Hypothesis

Preserved von Economo neuron (VEN) density in superagers sustains high interoceptive precision, which in turn reflects lower systemic inflammation and cellular senescence, making interoceptive accuracy a measurable peripheral biomarker of VEN integrity and biological aging.

Mechanistic Rationale

VENs are large, metabolically active projection neurons that relay visceral autonomic signals from the anterior insula to anterior cingulate networks, enabling rapid error detection and autonomic adjustment (The von Economo neurons in fronto-insular and anterior cingulate cortex). In superagers, VENs resist age‑related loss despite heightened metabolic demand, coinciding with reduced plasma p‑tau181, lower neuroinflammation, and preserved cholinergic tone (Special von Economo neurons may hold key to super-sharp memory in 80+ superagers). We propose that intact VEN‑mediated interoceptive signaling maintains homeostatic control over peripheral immune axes via the vagal anti‑inflammatory pathway; thus, high interoceptive precision predicts reduced circulating inflammatory cytokines (e.g., IL‑6, TNF‑α) and lower markers of cellular senescence (e.g., p16^INK4a^‑positive cells in blood). Conversely, VEN degeneration disrupts this gut‑brain‑immune loop, leading to heightened interoceptive noise, maladaptive autonomic output, and accelerated peripheral aging.

Testable Predictions

1. Across a cohort of adults aged 65‑90, individuals scoring in the top quartile on a validated interoceptive accuracy task (e.g., heartbeat detection or gastric distension discrimination) will show significantly higher VEN‑region cortical thickness on MRI and lower plasma IL‑6/TNF‑α than those in the bottom quartile.
2. Longitudinally, baseline interoceptive precision will predict slower rates of anterior cingulate/fronto‑insula atrophy over 2 years, independent of baseline cognition.
3. Pharmacological enhancement of cholinergic signaling (e.g., donepezil) will improve interoceptive accuracy and concomitantly reduce peripheral inflammatory markers in participants with mild VEN‑related cortical thinning.
4. Genetic up‑regulation of KLOTHO in animal models will increase VEN‑like neuronal markers in the fronto‑insula and improve interoceptive performance, accompanied by decreased colonic IL‑1β expression.
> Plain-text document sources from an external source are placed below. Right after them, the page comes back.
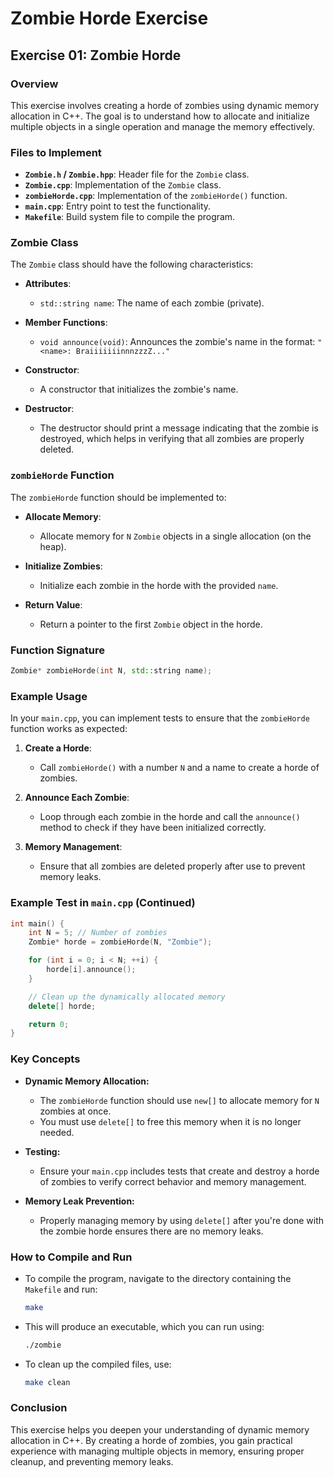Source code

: 
# Zombie Horde Exercise

## Exercise 01: Zombie Horde

### Overview

This exercise involves creating a horde of zombies using dynamic memory allocation in C++. The goal is to understand how to allocate and initialize multiple objects in a single operation and manage the memory effectively.

### Files to Implement

- **`Zombie.h` / `Zombie.hpp`**: Header file for the `Zombie` class.
- **`Zombie.cpp`**: Implementation of the `Zombie` class.
- **`zombieHorde.cpp`**: Implementation of the `zombieHorde()` function.
- **`main.cpp`**: Entry point to test the functionality.
- **`Makefile`**: Build system file to compile the program.

### Zombie Class

The `Zombie` class should have the following characteristics:

- **Attributes**:
  - `std::string name`: The name of each zombie (private).

- **Member Functions**:
  - `void announce(void)`: Announces the zombie's name in the format: `"<name>: BraiiiiiiinnnzzzZ..."`

- **Constructor**:
  - A constructor that initializes the zombie's name.

- **Destructor**:
  - The destructor should print a message indicating that the zombie is destroyed, which helps in verifying that all zombies are properly deleted.

### `zombieHorde` Function

The `zombieHorde` function should be implemented to:

- **Allocate Memory**:
  - Allocate memory for `N` `Zombie` objects in a single allocation (on the heap).

- **Initialize Zombies**:
  - Initialize each zombie in the horde with the provided `name`.

- **Return Value**:
  - Return a pointer to the first `Zombie` object in the horde.

### Function Signature

```cpp
Zombie* zombieHorde(int N, std::string name);
```

### Example Usage

In your `main.cpp`, you can implement tests to ensure that the `zombieHorde` function works as expected:

1. **Create a Horde**:
   - Call `zombieHorde()` with a number `N` and a name to create a horde of zombies.

2. **Announce Each Zombie**:
   - Loop through each zombie in the horde and call the `announce()` method to check if they have been initialized correctly.

3. **Memory Management**:
   - Ensure that all zombies are deleted properly after use to prevent memory leaks.

### Example Test in `main.cpp` (Continued)

```cpp
int main() {
    int N = 5; // Number of zombies
    Zombie* horde = zombieHorde(N, "Zombie");

    for (int i = 0; i < N; ++i) {
        horde[i].announce();
    }

    // Clean up the dynamically allocated memory
    delete[] horde;

    return 0;
}
```

### Key Concepts

- **Dynamic Memory Allocation:**
  - The `zombieHorde` function should use `new[]` to allocate memory for `N` zombies at once.
  - You must use `delete[]` to free this memory when it is no longer needed.

- **Testing:**
  - Ensure your `main.cpp` includes tests that create and destroy a horde of zombies to verify correct behavior and memory management.

- **Memory Leak Prevention:**
  - Properly managing memory by using `delete[]` after you're done with the zombie horde ensures there are no memory leaks.

### How to Compile and Run

- To compile the program, navigate to the directory containing the `Makefile` and run:

  ```bash
  make
  ```

- This will produce an executable, which you can run using:

  ```bash
  ./zombie
  ```

- To clean up the compiled files, use:

  ```bash
  make clean
  ```

### Conclusion

This exercise helps you deepen your understanding of dynamic memory allocation in C++. By creating a horde of zombies, you gain practical experience with managing multiple objects in memory, ensuring proper cleanup, and preventing memory leaks.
Potential Experimental Approach

• Recruit 200 community‑dwelling older adults; assess interoceptive accuracy using a multimodal heartbeat‑tracking and water‑load gastric distension paradigm.
• Acquire high‑resolution 3T MRI to quantify cortical thickness and surface area in anterior cingulate and fronto‑insula (VEN‑rich zones).
• Collect fasting plasma for cytokine panel (IL‑6, TNF‑α, IL‑1β) and senescence‑associated secretory phenotype (SASP) factors; isolate peripheral blood mononuclear cells for p16^INK4a^ flow cytometry.
• Follow participants annually for 24 months to track cortical change and interoceptive scores.
• In a parallel double‑blind pilot, assign 40 participants with borderline VEN thinning to 6 months of donepezil vs placebo; repeat interoceptive and biomarker assessments.
• Validate findings in transgenic mice overexpressing KLOTHO: immunohistochemistry for VEN‑markers (e.g., BDNF, ATF3) in fronto‑insula, intra‑gastric balloon distension to measure visceral sensitivity, and colonic cytokine ELISA.

If interoceptive precision reliably mirrors VEN health and peripheral aging hallmarks, it could serve as a low‑cost, scalable biomarker to identify protective factors and gauge efficacy of neuroprotective interventions in broader aging populations.